Review: PARSA – Musique Grossière

SUPERPANG.

Musique Grossière translates as “coarse music”: apt for a record that feels like a 2020 iteration of Cronenbergian horror prosthetics. Synth tones bulge out of computer screens, wet and plastic, smeared and grinned by the refraction of curved glass. Computer artefacts (code errors, whirring computations) are rendered in bloated 3D, inviting touch with the fervour of shining blisters. The record seems to belong to a reality that isn’t quite this one – one notch back from the realm of solid objects and human touch, one forward from swiping uselessly at holograms – and each track squirms and slurps through this jellified sensory interstice, not so much heard as kneaded in the hands, morphing between the feeling of flicked drainpipes, to corrupted techno discs, to dogs panting along air vents.

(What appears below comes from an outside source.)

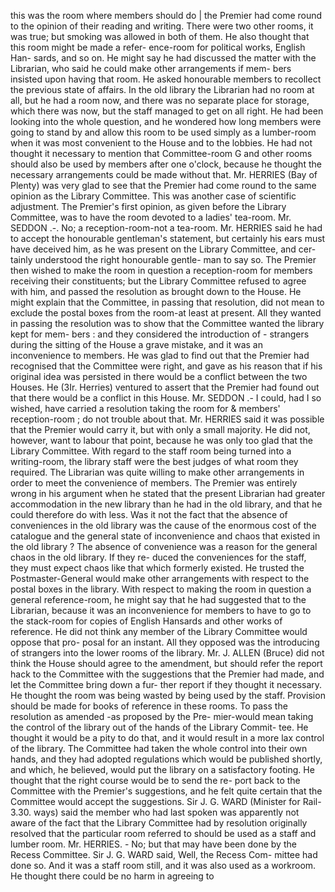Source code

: this was the room where members should do | the Premier had come round to the opinion of their reading and writing. There were two other rooms, it was true; but smoking was allowed in both of them. He also thought that this room might be made a refer- ence-room for political works, English Han- sards, and so on. He might say he had discussed the matter with the Librarian, who said he could make other arrangements if mem- bers insisted upon having that room. He asked honourable members to recollect the previous state of affairs. In the old library the Librarian had no room at all, but he had a room now, and there was no separate place for storage, which there was now, but the staff managed to get on all right. He had been looking into the whole question, and he wondered how long members were going to stand by and allow this room to be used simply as a lumber-room when it was most convenient to the House and to the lobbies. He had not thought it necessary to mention that Committee-room G and other rooms should also be used by members after one o'clock, because he thought the necessary arrangements could be made without that. Mr. HERRIES (Bay of Plenty) was very glad to see that the Premier had come round to the same opinion as the Library Committee. This was another case of scientific adjustment. The Premier's first opinion, as given before the Library Committee, was to have the room devoted to a ladies' tea-room. Mr. SEDDON .-. No; a reception-room-not a tea-room. Mr. HERRIES said he had to accept the honourable gentleman's statement, but certainly his ears must have deceived him, as he was present on the Library Committee, and cer- tainly understood the right honourable gentle- man to say so. The Premier then wished to make the room in question a reception-room for members receiving their constituents; but the Library Committee refused to agree with him, and passed the resolution as brought down to the House. He might explain that the Committee, in passing that resolution, did not mean to exclude the postal boxes from the room-at least at present. All they wanted in passing the resolution was to show that the Committee wanted the library kept for mem- bers : and they considered the introduction of \- strangers during the sitting of the House a grave mistake, and it was an inconvenience to members. He was glad to find out that the Premier had recognised that the Committee were right, and gave as his reason that if his original idea was persisted in there would be a conflict between the two Houses. He (3Ir. Herries) ventured to assert that the Premier had found out that there would be a conflict in this House. Mr. SEDDON .- I could, had I so wished, have carried a resolution taking the room for & members' reception-room ; do not trouble about that. Mr. HERRIES said it was possible that the Premier would carry it, but with only a small majority. He did not, however, want to labour that point, because he was only too glad that the Library Committee. With regard to the staff room being turned into a writing-room, the library staff were the best judges of what room they required. The Librarian was quite willing to make other arrangements in order to meet the convenience of members. The Premier was entirely wrong in his argument when he stated that the present Librarian had greater accommodation in the new library than he had in the old library, and that he could therefore do with less. Was it not the fact that the absence of conveniences in the old library was the cause of the enormous cost of the catalogue and the general state of inconvenience and chaos that existed in the old library ? The absence of convenience was a reason for the general chaos in the old library. If they re- duced the conveniences for the staff, they must expect chaos like that which formerly existed. He trusted the Postmaster-General would make other arrangements with respect to the postal boxes in the library. With respect to making the room in question a general reference-room, he might say that he had suggested that to the Librarian, because it was an inconvenience for members to have to go to the stack-room for copies of English Hansards and other works of reference. He did not think any member of the Library Committee would oppose that pro- posal for an instant. All they opposed was the introducing of strangers into the lower rooms of the library. Mr. J. ALLEN (Bruce) did not think the House should agree to the amendment, but should refer the report hack to the Committee with the suggestions that the Premier had made, and let the Committee bring down a fur- ther report if they thought it necessary. He thought the room was being wasted by being used by the staff. Provision should be made for books of reference in these rooms. To pass the resolution as amended -as proposed by the Pre- mier-would mean taking the control of the library out of the hands of the Library Commit- tee. He thought it would be a pity to do that, and it would result in a more lax control of the library. The Committee had taken the whole control into their own hands, and they had adopted regulations which would be published shortly, and which, he believed, would put the library on a satisfactory footing. He thought that the right course would be to send the re- port back to the Committee with the Premier's suggestions, and he felt quite certain that the Committee would accept the suggestions. Sir J. G. WARD (Minister for Rail- 3.30. ways) said the member who had last spoken was apparently not aware of the fact that the Library Committee had by resolution originally resolved that the particular room referred to should be used as a staff and lumber room. Mr. HERRIES. - No; but that may have been done by the Recess Committee. Sir J. G. WARD said, Well, the Recess Com- mittee had done so. And it was a staff room still, and it was also used as a workroom. He thought there could be no harm in agreeing to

The uncanniness extends to the music’s sense of narrative. Smooth, linear causality is abandoned – PARSA instead shunts one moment into the next. Opener “Cloth Simulation Battle” cuts between scratchy quiet and metallic clatter, like a security guard cycling frantically between cameras surveying different spaces (virtual aviaries, blast furnaces, laboured life support). “Pulse Train Freighthop” embarks on a manic process of trial-and-error, with five paths of possible progression emerging in each moment and all but one being promptly killed off, with beats asserting the introduction of rhythm one moment and vanishing beneath stuttered static the next. It’s a record that exudes coherence even at its most baffling, like detecting fluency within the knotted phonemes of alien tongue.